◆ DATA PROVIDED ◆
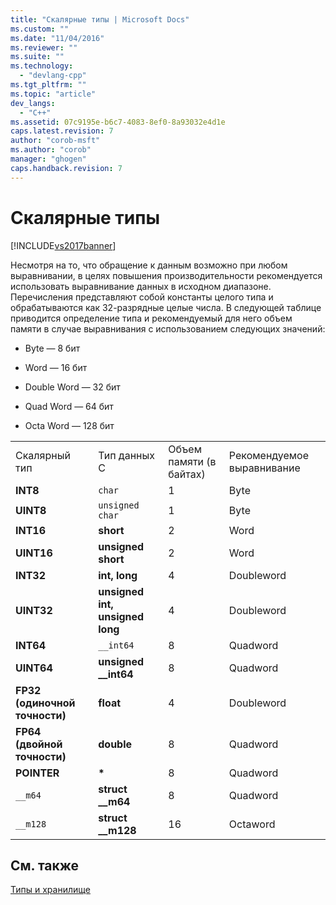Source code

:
 ```yaml
---
title: "Скалярные типы | Microsoft Docs"
ms.custom: ""
ms.date: "11/04/2016"
ms.reviewer: ""
ms.suite: ""
ms.technology: 
  - "devlang-cpp"
ms.tgt_pltfrm: ""
ms.topic: "article"
dev_langs: 
  - "C++"
ms.assetid: 07c9195e-b6c7-4083-8ef0-8a93032e4d1e
caps.latest.revision: 7
author: "corob-msft"
ms.author: "corob"
manager: "ghogen"
caps.handback.revision: 7
---
```

# Скалярные типы
[!INCLUDE[vs2017banner](../assembler/inline/includes/vs2017banner.md)]

Несмотря на то, что обращение к данным возможно при любом выравнивании, в целях повышения производительности рекомендуется использовать выравнивание данных в исходном диапазоне.  Перечисления представляют собой константы целого типа и обрабатываются как 32\-разрядные целые числа.  В следующей таблице приводится определение типа и рекомендуемый для него объем памяти в случае выравнивания с использованием следующих значений:  
  
-   Byte — 8 бит  
  
-   Word — 16 бит  
  
-   Double Word — 32 бит  
  
-   Quad Word — 64 бит  
  
-   Octa Word — 128 бит  
  
|||||  
|-|-|-|-|  
|Скалярный тип|Тип данных C|Объем памяти \(в байтах\)|Рекомендуемое выравнивание|  
|**INT8**|`char`|1|Byte|  
|**UINT8**|`unsigned char`|1|Byte|  
|**INT16**|**short**|2|Word|  
|**UINT16**|**unsigned short**|2|Word|  
|**INT32**|**int, long**|4|Doubleword|  
|**UINT32**|**unsigned int, unsigned long**|4|Doubleword|  
|**INT64**|`__int64`|8|Quadword|  
|**UINT64**|**unsigned \_\_int64**|8|Quadword|  
|**FP32 \(одиночной точности\)**|**float**|4|Doubleword|  
|**FP64 \(двойной точности\)**|**double**|8|Quadword|  
|**POINTER**|**\***|8|Quadword|  
|`__m64`|**struct \_\_m64**|8|Quadword|  
|`__m128`|**struct \_\_m128**|16|Octaword|  
  
## См. также  
 [Типы и хранилище](../build/types-and-storage.md)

◆ PROBLEM ◆
List all lines from the entries that include the word "выравнивание".

◆ SOLUTION FOR THIS TASK ◆
Несмотря на то, что обращение к данным возможно при любом выравнивании, в целях повышения производительности рекомендуется использовать выравнивание данных в исходном диапазоне.  Перечисления представляют собой константы целого типа и обрабатываются как 32\-разрядные целые числа.  В следующей таблице приводится определение типа и рекомендуемый для него объем памяти в случае выравнивания с использованием следующих значений:  
|Скалярный тип|Тип данных C|Объем памяти \(в байтах\)|Рекомендуемое выравнивание|  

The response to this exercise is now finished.